## Extracted data
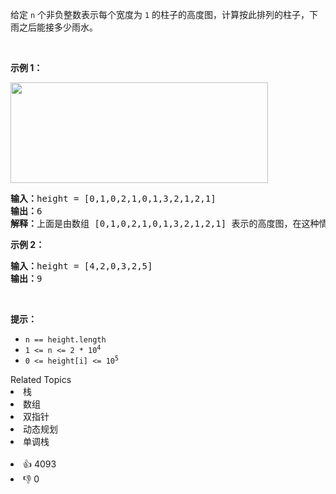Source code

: <p>给定&nbsp;<code>n</code> 个非负整数表示每个宽度为 <code>1</code> 的柱子的高度图，计算按此排列的柱子，下雨之后能接多少雨水。</p>

<p>&nbsp;</p>

<p><strong>示例 1：</strong></p>

<p><img src="https://assets.leetcode-cn.com/aliyun-lc-upload/uploads/2018/10/22/rainwatertrap.png" style="height: 161px; width: 412px;" /></p>

<pre>
<strong>输入：</strong>height = [0,1,0,2,1,0,1,3,2,1,2,1]
<strong>输出：</strong>6
<strong>解释：</strong>上面是由数组 [0,1,0,2,1,0,1,3,2,1,2,1] 表示的高度图，在这种情况下，可以接 6 个单位的雨水（蓝色部分表示雨水）。 
</pre>

<p><strong>示例 2：</strong></p>

<pre>
<strong>输入：</strong>height = [4,2,0,3,2,5]
<strong>输出：</strong>9
</pre>

<p>&nbsp;</p>

<p><strong>提示：</strong></p>

<ul> 
 <li><code>n == height.length</code></li> 
 <li><code>1 &lt;= n &lt;= 2 * 10<sup>4</sup></code></li> 
 <li><code>0 &lt;= height[i] &lt;= 10<sup>5</sup></code></li> 
</ul>

<div><div>Related Topics</div><div><li>栈</li><li>数组</li><li>双指针</li><li>动态规划</li><li>单调栈</li></div></div><br><div><li>👍 4093</li><li>👎 0</li></div>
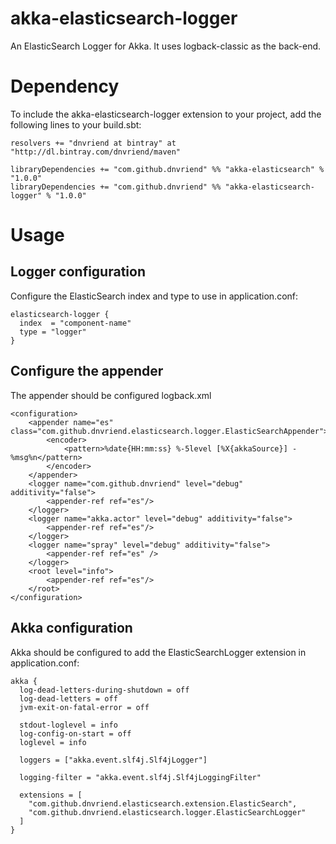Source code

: # akka-elasticsearch-logger
An ElasticSearch Logger for Akka. It uses logback-classic as the back-end.

# Dependency
To include the akka-elasticsearch-logger extension to your project, add the following lines to your build.sbt:
 
    resolvers += "dnvriend at bintray" at "http://dl.bintray.com/dnvriend/maven"
    
    libraryDependencies += "com.github.dnvriend" %% "akka-elasticsearch" % "1.0.0"
    libraryDependencies += "com.github.dnvriend" %% "akka-elasticsearch-logger" % "1.0.0"

# Usage

## Logger configuration
Configure the ElasticSearch index and type to use in application.conf:

    elasticsearch-logger {
      index  = "component-name"
      type = "logger"
    }

## Configure the appender 
The appender should be configured logback.xml

    <configuration>
        <appender name="es" class="com.github.dnvriend.elasticsearch.logger.ElasticSearchAppender">
            <encoder>
                <pattern>%date{HH:mm:ss} %-5level [%X{akkaSource}] - %msg%n</pattern>
            </encoder>
        </appender>
        <logger name="com.github.dnvriend" level="debug" additivity="false">
            <appender-ref ref="es"/>
        </logger>
        <logger name="akka.actor" level="debug" additivity="false">
            <appender-ref ref="es"/>
        </logger>
        <logger name="spray" level="debug" additivity="false">
            <appender-ref ref="es" />
        </logger>
        <root level="info">
            <appender-ref ref="es"/>
        </root>
    </configuration>


## Akka configuration
Akka should be configured to add the ElasticSearchLogger extension in application.conf:

    akka {
      log-dead-letters-during-shutdown = off
      log-dead-letters = off
      jvm-exit-on-fatal-error = off
    
      stdout-loglevel = info
      log-config-on-start = off
      loglevel = info
    
      loggers = ["akka.event.slf4j.Slf4jLogger"]
    
      logging-filter = "akka.event.slf4j.Slf4jLoggingFilter"
    
      extensions = [
        "com.github.dnvriend.elasticsearch.extension.ElasticSearch",
        "com.github.dnvriend.elasticsearch.logger.ElasticSearchLogger"
      ]
    }
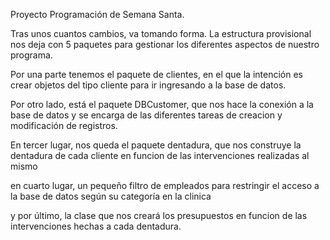 Proyecto Programación de Semana Santa.

Tras unos cuantos cambios, va tomando forma. La estructura provisional nos deja con 5 paquetes para gestionar los diferentes aspectos de nuestro programa.

Por una parte tenemos el paquete de clientes, en el que la intención es crear objetos del tipo cliente para ir ingresando a la base de datos.

Por otro lado, está el paquete DBCustomer, que nos hace la conexión a la base de datos y se encarga de las diferentes tareas de creacion y modificación de registros.

En tercer lugar, nos queda el paquete dentadura, que nos construye la dentadura de cada cliente en funcion de las intervenciones realizadas al mismo

en cuarto lugar, un pequeño filtro de empleados para restringir el acceso a la base de datos según su categoría en la clinica

y por último, la clase que nos creará los presupuestos en funcion de las intervenciones hechas a cada dentadura.
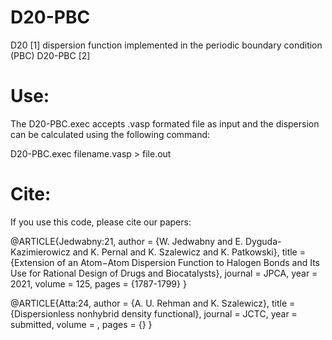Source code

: # D20-PBC
D20 [1] dispersion function implemented in the periodic boundary condition (PBC) D20-PBC [2]
# Use:
The D20-PBC.exec accepts .vasp formated file as input and the dispersion can be calculated using the following command:

D20-PBC.exec filename.vasp > file.out
# Cite:
If you use this code, please cite our papers:

@ARTICLE{Jedwabny:21,
  author = {W. Jedwabny and E. Dyguda-Kazimierowicz and K. Pernal and K. Szalewicz and K. Patkowski},
  title = {Extension of an Atom−Atom Dispersion Function to Halogen Bonds and Its Use for Rational Design 
  of Drugs and Biocatalysts},
  journal = JPCA,
  year = 2021,
  volume = 125,
  pages = {1787-1799}
}

@ARTICLE{Atta:24,
  author = {A. U. Rehman and K. Szalewicz},
  title = {Dispersionless nonhybrid density functional},
  journal = JCTC,
  year = submitted,
  volume = ,
  pages = {}
}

## Task details
Repeat exactly, and only, the lines of the records above, starting with the line that contains "D20 [1] dispersion" and ending with the final line, both included.

## Answer section
D20 [1] dispersion function implemented in the periodic boundary condition (PBC) D20-PBC [2]
# Use:
The D20-PBC.exec accepts .vasp formated file as input and the dispersion can be calculated using the following command:

D20-PBC.exec filename.vasp > file.out
# Cite:
If you use this code, please cite our papers:

@ARTICLE{Jedwabny:21,
  author = {W. Jedwabny and E. Dyguda-Kazimierowicz and K. Pernal and K. Szalewicz and K. Patkowski},
  title = {Extension of an Atom−Atom Dispersion Function to Halogen Bonds and Its Use for Rational Design 
  of Drugs and Biocatalysts},
  journal = JPCA,
  year = 2021,
  volume = 125,
  pages = {1787-1799}
}

@ARTICLE{Atta:24,
  author = {A. U. Rehman and K. Szalewicz},
  title = {Dispersionless nonhybrid density functional},
  journal = JCTC,
  year = submitted,
  volume = ,
  pages = {}
}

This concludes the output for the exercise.